SPSSX Discussion

How to restructure financial aid data file?

Classic

List

Threaded

8 messages Options

Jake Gross

How to restructure financial aid data file?

Hello all,

I am trying to find a quick way to restructure several large data files with
information about student financial aid awards. Aid data are included in the
files for two semesters with students appearing 1-9 times depending on how
many awards they received. The structure is roughly the following.
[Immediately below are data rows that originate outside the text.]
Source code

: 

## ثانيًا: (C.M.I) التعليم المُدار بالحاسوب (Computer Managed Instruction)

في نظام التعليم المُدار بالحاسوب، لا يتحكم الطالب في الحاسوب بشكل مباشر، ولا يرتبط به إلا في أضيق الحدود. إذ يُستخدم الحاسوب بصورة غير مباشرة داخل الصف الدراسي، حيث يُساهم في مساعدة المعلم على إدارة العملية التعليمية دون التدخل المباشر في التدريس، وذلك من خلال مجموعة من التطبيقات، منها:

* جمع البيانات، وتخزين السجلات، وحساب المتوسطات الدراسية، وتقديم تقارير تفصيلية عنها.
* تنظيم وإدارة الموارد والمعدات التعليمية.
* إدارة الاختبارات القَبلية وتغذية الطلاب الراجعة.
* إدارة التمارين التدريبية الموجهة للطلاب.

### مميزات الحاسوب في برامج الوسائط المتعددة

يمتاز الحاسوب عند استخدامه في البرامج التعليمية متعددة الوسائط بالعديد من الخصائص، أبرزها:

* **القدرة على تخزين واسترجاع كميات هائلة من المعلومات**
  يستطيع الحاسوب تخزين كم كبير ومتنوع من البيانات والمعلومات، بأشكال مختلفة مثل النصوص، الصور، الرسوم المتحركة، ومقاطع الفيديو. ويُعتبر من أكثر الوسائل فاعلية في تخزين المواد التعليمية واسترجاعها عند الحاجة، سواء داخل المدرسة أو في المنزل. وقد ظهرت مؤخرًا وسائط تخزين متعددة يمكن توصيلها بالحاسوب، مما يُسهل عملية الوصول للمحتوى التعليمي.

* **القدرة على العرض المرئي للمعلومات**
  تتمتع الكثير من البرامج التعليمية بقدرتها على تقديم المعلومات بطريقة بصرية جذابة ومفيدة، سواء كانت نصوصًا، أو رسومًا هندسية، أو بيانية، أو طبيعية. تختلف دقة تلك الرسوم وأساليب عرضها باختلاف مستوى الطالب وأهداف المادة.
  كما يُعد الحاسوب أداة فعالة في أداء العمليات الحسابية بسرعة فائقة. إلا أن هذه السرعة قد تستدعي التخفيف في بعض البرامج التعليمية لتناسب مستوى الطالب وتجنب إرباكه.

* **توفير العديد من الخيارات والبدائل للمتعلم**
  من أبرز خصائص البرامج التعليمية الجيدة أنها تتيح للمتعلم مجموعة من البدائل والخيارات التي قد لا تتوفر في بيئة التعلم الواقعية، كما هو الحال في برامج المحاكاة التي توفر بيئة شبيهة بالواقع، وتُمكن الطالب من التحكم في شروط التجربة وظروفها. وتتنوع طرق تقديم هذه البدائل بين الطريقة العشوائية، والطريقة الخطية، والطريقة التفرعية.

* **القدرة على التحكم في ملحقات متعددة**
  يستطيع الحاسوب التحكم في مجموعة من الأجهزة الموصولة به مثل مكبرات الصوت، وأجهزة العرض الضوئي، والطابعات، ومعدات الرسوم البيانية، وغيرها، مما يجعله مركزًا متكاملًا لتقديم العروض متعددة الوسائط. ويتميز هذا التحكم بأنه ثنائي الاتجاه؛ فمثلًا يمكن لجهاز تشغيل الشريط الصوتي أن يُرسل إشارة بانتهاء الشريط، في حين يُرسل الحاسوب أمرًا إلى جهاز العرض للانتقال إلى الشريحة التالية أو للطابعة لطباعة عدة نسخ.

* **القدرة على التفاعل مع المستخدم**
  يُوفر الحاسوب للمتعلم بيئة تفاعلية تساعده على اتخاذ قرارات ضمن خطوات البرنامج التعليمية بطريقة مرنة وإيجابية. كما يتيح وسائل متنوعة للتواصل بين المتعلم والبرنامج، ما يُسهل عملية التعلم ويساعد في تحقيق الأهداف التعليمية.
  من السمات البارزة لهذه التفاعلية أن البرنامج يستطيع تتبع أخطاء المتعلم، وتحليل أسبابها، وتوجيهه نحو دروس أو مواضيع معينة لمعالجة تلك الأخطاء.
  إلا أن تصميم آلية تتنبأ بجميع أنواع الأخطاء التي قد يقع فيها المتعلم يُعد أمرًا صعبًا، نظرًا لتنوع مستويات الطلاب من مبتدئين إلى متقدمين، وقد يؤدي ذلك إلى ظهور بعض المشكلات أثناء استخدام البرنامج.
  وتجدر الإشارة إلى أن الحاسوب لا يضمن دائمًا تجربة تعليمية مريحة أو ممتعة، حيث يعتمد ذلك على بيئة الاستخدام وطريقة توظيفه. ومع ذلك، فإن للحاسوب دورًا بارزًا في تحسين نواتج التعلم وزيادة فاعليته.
DATA LIST LIST / ID Award_Type Semester1 Semester2
BEGIN DATA.
1 Stafford 500 500
1 Academic 456 234
1 Pell 300 345
2 Pell 344 345
2 Stafford 500 678
3 Stafford 467 345
4 Merit 500 500
4 Academic 567 578
END DATA.

I would like the file to appear something like the following, with the
Award_Type variable serving as the variable label for each new variable and
each student appearing only once in the file (e.g.,Semester1Award1):

ID Semester1Award1 Semester1Award2 Semester1Award3
Semester2Award2

I have tried the following approach, but have been unable to find a way to
restructure the file to retain information about the award type.

COMPUTE caseid=$casenum.
RANK VARIABLES= caseid by id
/RANK INTO case_no.
LIST.
MATCH FILES FILE=*
/BY id
/LAST=last.
VECTOR award (10F8.0).
COMPUTE award (case_no)=Semester1.
AGGREGATE
/OUTFILE=*
/BREAK=studentid
/Award1 to Award10 = MAX (Award1 to Award10).
EXE.

I know there are several brute force approaches (which I have tried and do
work), but with 100 different award types in some of the files it becomes
time consuming and just seems pretty inelegant.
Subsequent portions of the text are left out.